Each line that includes the word "subjointdist" should be copied from the records.

**Dataset entries**:

::::::::

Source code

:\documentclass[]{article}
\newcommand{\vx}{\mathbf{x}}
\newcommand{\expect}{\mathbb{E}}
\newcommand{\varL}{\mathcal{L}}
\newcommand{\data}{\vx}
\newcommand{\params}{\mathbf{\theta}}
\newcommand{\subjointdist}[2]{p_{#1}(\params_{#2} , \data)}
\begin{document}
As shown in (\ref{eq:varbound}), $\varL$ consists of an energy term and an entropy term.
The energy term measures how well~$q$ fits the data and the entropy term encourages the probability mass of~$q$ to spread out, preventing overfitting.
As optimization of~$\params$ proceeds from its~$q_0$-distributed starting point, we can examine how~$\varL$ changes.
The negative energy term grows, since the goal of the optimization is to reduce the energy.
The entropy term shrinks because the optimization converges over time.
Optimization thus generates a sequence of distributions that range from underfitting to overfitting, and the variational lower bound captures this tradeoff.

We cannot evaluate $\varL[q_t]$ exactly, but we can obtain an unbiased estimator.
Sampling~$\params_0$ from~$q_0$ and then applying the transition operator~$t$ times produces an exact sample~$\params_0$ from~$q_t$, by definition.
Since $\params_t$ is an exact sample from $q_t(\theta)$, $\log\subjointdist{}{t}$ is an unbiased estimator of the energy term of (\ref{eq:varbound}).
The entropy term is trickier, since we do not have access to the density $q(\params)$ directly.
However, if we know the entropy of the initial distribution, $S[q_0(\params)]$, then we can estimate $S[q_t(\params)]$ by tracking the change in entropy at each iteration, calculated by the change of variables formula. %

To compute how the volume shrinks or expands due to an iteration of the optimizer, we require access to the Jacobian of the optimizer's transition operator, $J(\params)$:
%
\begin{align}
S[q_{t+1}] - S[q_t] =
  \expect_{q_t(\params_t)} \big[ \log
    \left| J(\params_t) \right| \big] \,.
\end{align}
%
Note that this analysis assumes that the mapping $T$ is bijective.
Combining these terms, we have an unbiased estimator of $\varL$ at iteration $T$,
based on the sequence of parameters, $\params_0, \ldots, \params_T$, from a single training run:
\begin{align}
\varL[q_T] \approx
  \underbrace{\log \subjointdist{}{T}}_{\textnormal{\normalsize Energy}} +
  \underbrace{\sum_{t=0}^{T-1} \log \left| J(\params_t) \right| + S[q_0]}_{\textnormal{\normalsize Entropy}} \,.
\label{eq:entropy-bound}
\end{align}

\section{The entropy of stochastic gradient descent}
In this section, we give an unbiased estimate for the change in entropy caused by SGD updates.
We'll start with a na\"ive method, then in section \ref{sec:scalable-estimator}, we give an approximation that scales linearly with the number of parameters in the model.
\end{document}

::::::::

**OUTPUT BELOW**:
\newcommand{\subjointdist}[2]{p_{#1}(\params_{#2} , \data)}
Since $\params_t$ is an exact sample from $q_t(\theta)$, $\log\subjointdist{}{t}$ is an unbiased estimator of the energy term of (\ref{eq:varbound}).
  \underbrace{\log \subjointdist{}{T}}_{\textnormal{\normalsize Energy}} +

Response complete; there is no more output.